Farming waste key to turning our aviation sector green

Published Mon 22 Jan 2024

The Australian

This article appears in The List: Top 100 Green Energy Players.

Shahana McKenzie oversees an eclectic bunch of members at Bioenergy Australia, a peak body seeking sustainable outcomes for hard-to-abate sectors. Qantas, Pepsico Australia, AstraZeneca, Brickworks and BlueScope Steel are just a few of the 300 companies and organisations it is trying to support via campaigns and advocacy.

Not that McKenzie is worried. In her five years leading the industry body, she’s built the membership up from about 40 and revived an organisation that had been left behind in the race for government support and public profile.

“I came into the role at Bioenergy Australia without any technical knowledge of the sector or industry,” says McKenzie. “So, it was very much around transforming the organisation to be a strong advocacy voice and creating campaigns and programs to drive the sector forward.”

McKenzie set about creating alliances with sectors, including the Sustainable Aviation Fuel (SAF) Alliance of Australia and New Zealand, which includes 150 representatives from airlines, airports and fuel providers. Its goal is to deliver one billion litres of SAF domestically by 2030.

Bioenergy Australia members are drawn from across the supply chain: producers and technology providers to project developers and investors. Bioenergy can be produced from any organic waste and McKenzie says the range of waste and its broad geographical locations offer opportunities to develop a significant industry in Australia that could deliver more than 30,000 new jobs and an extra $10 billion in annual GDP. The goal is to “stand up a whole new industry” to provide energy at every point in the supply chain to decarbonise hard-to-abate sectors, such as aviation.

But manufacturers such as PepsiCo, which produce snacks including Doritos in Australia, are also in her sights. “They have significant global decarbonisation targets and need renewable gas to support their manufacturing processes,” she says.

McKenzie’s agenda is “very much about creating the environment to enable collaboration and creative campaigns” to boost the sector, and she also claims some credit as an advocate for the Jet Zero Council. It was set up earlier this year by the federal government with the goal of decarbonising aviation.

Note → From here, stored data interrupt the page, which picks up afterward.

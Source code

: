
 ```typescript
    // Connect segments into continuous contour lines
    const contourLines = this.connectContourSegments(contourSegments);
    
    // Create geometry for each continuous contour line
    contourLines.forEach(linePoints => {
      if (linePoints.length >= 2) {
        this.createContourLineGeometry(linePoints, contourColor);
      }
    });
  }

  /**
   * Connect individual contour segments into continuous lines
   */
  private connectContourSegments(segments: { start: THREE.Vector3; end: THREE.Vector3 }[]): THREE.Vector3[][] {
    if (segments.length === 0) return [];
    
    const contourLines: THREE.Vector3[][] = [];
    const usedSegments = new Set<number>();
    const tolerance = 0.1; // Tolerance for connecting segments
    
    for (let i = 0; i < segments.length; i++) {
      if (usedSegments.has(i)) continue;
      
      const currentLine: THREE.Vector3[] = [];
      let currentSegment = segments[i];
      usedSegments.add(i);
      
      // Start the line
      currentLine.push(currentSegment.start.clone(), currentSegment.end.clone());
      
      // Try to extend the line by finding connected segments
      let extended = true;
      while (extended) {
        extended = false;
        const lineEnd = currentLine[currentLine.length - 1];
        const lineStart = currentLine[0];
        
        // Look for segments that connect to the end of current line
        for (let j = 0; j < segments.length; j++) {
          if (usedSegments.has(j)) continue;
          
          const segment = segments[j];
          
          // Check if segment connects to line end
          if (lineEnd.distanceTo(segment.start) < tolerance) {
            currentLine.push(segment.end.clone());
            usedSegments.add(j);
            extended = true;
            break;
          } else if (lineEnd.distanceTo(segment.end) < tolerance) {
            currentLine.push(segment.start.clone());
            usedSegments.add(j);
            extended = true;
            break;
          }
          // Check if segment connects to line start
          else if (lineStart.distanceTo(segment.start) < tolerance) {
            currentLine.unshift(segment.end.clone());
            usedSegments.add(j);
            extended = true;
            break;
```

Renewable gas and liquid fuels, however, are lagging other renewables and need more government support. “If you think about when solar first came into the market, or wind ... any new renewable that has sought to enter the market in Australia, the only way that has been able to happen is because of government support,” she says.

“You’re not able to stand up a brand new industry without a playing field which [allows you] to deliver it at a price similar to the existing price. You need to have government engagement. Other sectors, such as wind and solar, because they had effective industry bodies, were able to advocate for an environment where those renewables could flourish.

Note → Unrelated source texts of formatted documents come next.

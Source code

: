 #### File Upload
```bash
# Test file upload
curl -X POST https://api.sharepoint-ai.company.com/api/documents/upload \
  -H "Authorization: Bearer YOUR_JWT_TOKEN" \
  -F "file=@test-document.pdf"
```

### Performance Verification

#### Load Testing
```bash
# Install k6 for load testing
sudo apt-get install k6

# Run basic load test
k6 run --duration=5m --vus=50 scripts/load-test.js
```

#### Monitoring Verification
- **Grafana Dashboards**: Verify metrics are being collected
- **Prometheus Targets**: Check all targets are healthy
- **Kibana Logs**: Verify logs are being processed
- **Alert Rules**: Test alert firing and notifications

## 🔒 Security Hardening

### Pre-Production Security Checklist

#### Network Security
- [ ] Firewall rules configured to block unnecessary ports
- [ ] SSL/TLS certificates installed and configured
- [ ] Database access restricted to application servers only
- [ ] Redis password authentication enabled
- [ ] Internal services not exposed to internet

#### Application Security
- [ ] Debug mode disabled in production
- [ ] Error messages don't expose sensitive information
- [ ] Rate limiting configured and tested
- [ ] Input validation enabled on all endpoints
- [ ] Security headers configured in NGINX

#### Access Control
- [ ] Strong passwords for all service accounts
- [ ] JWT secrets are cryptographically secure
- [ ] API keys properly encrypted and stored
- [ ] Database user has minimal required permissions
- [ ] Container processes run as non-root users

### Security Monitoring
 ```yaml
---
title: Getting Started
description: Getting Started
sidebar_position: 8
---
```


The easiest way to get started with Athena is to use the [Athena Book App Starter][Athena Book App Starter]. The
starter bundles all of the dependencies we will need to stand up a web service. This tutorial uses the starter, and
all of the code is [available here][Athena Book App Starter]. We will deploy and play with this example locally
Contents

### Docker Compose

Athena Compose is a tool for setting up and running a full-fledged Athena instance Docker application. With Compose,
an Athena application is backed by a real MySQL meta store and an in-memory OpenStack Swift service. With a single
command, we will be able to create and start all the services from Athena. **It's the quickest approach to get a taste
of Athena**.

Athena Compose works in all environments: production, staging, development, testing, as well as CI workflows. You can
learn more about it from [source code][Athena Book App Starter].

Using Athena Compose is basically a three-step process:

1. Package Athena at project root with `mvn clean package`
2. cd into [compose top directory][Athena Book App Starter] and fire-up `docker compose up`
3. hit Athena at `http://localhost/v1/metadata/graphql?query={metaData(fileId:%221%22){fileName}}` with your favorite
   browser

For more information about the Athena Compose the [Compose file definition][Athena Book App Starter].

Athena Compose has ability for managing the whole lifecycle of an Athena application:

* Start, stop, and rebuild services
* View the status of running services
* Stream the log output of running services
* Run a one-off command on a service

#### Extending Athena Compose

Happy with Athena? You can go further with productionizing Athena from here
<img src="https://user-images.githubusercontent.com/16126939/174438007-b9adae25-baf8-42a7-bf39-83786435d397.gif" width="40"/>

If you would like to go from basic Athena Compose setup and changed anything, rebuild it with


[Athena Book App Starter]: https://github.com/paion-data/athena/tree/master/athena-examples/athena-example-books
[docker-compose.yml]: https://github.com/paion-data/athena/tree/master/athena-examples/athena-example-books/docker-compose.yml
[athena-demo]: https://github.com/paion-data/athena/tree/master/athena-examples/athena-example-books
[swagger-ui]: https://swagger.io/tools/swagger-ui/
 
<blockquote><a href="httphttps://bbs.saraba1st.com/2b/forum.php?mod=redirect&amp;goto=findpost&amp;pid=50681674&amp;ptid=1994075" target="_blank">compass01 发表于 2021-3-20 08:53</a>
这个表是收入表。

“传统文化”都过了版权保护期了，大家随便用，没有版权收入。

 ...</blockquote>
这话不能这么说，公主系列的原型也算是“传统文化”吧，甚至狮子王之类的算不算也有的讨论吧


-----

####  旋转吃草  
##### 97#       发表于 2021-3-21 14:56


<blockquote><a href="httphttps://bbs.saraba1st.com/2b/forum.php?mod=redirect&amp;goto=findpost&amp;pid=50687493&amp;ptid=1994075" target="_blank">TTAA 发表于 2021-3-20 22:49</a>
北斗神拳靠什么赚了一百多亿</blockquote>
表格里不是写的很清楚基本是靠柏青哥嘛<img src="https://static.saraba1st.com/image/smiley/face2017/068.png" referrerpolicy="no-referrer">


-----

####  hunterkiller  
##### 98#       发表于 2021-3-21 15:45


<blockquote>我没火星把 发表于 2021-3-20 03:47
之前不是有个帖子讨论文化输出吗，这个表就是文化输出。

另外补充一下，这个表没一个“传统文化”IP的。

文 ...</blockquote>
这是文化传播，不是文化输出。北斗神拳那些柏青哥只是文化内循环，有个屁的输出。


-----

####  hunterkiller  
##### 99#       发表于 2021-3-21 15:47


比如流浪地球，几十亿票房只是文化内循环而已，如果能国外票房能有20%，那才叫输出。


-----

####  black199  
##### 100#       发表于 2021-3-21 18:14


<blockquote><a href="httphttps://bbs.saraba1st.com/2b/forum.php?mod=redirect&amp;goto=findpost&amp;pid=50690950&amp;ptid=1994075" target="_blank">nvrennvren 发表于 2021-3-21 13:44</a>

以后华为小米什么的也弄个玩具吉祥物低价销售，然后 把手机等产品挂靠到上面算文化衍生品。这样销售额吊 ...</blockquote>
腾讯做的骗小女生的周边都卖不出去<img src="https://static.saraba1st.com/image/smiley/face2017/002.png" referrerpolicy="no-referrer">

“A recent report from CSIRO showed we have enough organic waste to deliver 60 per cent of Australia’s aviation fuel market by 2025 and 90 per cent by 2050.”

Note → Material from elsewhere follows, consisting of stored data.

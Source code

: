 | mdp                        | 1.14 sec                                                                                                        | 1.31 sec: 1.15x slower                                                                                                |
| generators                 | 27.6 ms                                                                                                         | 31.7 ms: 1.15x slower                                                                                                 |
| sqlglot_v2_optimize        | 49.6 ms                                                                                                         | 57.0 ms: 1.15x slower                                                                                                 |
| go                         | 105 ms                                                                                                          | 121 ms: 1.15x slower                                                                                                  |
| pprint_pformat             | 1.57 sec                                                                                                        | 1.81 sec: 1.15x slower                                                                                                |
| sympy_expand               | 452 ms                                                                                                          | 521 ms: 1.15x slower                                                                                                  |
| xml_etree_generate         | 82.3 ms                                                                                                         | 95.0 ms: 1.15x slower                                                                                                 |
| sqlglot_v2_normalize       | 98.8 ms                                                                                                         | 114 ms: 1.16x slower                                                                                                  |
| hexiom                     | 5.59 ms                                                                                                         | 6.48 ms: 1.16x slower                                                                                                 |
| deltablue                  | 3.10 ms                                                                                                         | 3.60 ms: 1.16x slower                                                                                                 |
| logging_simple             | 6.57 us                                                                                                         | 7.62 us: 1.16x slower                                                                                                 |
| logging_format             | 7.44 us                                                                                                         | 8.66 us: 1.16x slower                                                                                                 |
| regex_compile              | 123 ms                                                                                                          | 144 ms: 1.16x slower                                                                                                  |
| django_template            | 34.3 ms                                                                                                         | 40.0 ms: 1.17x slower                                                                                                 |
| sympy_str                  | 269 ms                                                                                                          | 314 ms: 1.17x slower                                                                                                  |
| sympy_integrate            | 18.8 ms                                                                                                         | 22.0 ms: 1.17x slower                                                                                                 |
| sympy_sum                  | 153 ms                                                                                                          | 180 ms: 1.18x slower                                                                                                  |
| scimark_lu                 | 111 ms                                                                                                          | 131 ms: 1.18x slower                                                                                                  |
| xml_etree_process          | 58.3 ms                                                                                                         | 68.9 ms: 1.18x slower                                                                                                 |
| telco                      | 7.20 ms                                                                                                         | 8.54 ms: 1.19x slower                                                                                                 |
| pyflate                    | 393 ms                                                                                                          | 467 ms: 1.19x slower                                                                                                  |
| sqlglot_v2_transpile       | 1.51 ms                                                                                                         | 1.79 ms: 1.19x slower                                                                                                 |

The variety of sources is an opportunity for regional jobs and regional economic development and would also enable the creation of a circular economy, McKenzie says. Additional benefits include fuel security and, of course, emissions reduction.

Ethanol is one biofuel already produced in Queensland and NSW and biodiesel is produced in Victoria, NSW and Queensland. McKenzie says federal and state governments are increasingly engaged in the sector.

“In Australia, we’re at the beginning, but can catch up quickly,” she says. “If you look to the US or Europe, billions upon billions of dollars are being invested and most of the major global developers in this sector have a keen eye on Australia, primarily due to the abundance of feedstock.

“Developing renewable gas and liquid fuels projects is about leveraging our existing agriculture sector. It is not about changing the landscape; it is innovating how we farm so we can extract and utilise all of the feedstock and deliver greater returns to farming communities.”